# Like Button ?



## Ridgeline (17 Dec 2010)

I don't know about the rest of the people on here, but often I find awesome responces or posts that really don't require a responce.  I was wondering if there could be a "Like Button" as like one found on Facebook.  Therefore people could "like" a post without having to take up space on the threads ?

Just a thought


----------



## Oh No a Canadian (17 Dec 2010)

One doesn't need to have their opinion on everything known, giving the poster some milpoints is fine IMO.


----------



## ballz (17 Dec 2010)

Just some food for thought...

I was a member of another forum where we had "karma," + and - buttons (you could only give somebody one plus or minus for a post) for if you thought a post was really good or really bad. Each poster had a total under their name and whatnot.

It ended up being pretty childish most of the time, with different sub-groups targeting certain individuals or people from other sub-groups and whatnot, but this was a hockey website occupied by mostly 12-17 year olds (I was 14 okay...), the system might have better use here. It was certainly easier to get a "+" than to get any milpoints _awarded_ around here. Also, it didn't cost you a plus to give a plus or anything like that.

Eventually they added in a "top 5 friends" and "top 5 rivals" thing so that you could click yours (or another person's) karma and it would show who was giving them minuses all the time and who was giving them plusses all the time. It added a little bit more accountability to it.


----------



## George Wallace (17 Dec 2010)

Ridgeline said:
			
		

> I don't know about the rest of the people on here, but often I find awesome responces or posts that really don't require a responce.  I was wondering if there could be a "Like Button" as like one found on Facebook.  Therefore people could "like" a post without having to take up space on the threads ?
> 
> Just a thought



 ;D   "Like" the one at the bottom of your post?

ballz

We have gone through several renditions of what you suggest, and they have all been disasters with some malevolent little cliques abusing the system.  Currently there is the MilPoints system that has so far not been abused as much.  If you want you can award or deduct points (See topic on MilPoints).


----------



## GAP (17 Dec 2010)

Besides, MilPoints is a great help to those addicted ones....... ;D


----------



## Mike Bobbitt (17 Dec 2010)

Quick question: can everyone see the "like" button below the first post of every topic?
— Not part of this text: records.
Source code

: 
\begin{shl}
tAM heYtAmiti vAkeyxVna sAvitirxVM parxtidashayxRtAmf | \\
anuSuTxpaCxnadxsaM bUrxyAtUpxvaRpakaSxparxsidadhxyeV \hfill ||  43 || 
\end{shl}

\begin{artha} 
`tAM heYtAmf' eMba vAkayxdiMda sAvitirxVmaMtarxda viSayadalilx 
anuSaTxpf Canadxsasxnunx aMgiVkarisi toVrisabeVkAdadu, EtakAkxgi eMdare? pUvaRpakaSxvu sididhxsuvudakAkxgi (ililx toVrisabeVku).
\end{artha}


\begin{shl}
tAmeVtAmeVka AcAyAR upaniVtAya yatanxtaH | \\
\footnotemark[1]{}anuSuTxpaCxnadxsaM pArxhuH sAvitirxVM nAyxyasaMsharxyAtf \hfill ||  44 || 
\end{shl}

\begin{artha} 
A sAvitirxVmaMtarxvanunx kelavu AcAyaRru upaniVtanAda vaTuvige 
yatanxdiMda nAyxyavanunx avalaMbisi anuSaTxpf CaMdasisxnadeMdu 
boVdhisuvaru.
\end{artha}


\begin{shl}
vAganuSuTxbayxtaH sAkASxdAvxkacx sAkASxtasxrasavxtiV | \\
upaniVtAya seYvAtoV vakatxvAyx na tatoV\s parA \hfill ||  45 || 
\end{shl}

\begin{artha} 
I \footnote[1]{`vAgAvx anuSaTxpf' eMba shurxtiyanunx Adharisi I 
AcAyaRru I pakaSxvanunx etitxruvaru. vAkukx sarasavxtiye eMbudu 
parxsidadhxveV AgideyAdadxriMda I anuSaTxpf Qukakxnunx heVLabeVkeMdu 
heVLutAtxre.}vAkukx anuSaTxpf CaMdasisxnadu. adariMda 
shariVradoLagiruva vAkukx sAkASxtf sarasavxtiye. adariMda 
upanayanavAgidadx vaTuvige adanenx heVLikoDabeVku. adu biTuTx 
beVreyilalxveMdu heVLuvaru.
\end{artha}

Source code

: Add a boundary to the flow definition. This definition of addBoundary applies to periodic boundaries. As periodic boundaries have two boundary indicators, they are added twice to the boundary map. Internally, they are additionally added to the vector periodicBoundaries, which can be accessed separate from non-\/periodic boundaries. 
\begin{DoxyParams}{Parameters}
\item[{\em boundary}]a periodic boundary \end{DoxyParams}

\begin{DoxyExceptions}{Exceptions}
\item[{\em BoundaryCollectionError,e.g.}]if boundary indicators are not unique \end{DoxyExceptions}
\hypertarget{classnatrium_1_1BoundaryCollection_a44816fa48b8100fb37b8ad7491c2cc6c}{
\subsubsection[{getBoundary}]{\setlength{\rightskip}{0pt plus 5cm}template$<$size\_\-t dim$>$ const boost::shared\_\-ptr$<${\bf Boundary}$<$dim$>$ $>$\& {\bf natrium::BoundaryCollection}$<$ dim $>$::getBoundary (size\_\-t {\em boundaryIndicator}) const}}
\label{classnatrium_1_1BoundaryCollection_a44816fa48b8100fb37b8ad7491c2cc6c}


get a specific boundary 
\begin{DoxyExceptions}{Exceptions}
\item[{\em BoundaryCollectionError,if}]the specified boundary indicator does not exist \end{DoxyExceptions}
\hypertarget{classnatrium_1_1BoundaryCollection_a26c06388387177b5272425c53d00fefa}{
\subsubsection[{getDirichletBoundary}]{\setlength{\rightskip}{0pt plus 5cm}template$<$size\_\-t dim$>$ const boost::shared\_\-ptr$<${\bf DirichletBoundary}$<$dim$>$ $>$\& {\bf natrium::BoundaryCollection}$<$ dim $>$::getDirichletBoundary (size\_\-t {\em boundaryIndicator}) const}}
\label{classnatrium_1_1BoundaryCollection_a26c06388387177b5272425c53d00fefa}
It could be that the feature is not working correctly for all.


----------



## Occam (17 Dec 2010)

Visible for me, at all the various locations I check in from...


----------



## Michael OLeary (17 Dec 2010)

Mike Bobbitt said:
			
		

> Quick question: can everyone see the "like" button below the first post of every topic? It could be that the feature is not working correctly for all.



I see it. (Firefox 3.6.13 on Ubuntu 10.04)


----------



## Edward Campbell (17 Dec 2010)

Michael O'Leary said:
			
		

> I see it. (Firefox 3.6.13 on Ubuntu 10.04)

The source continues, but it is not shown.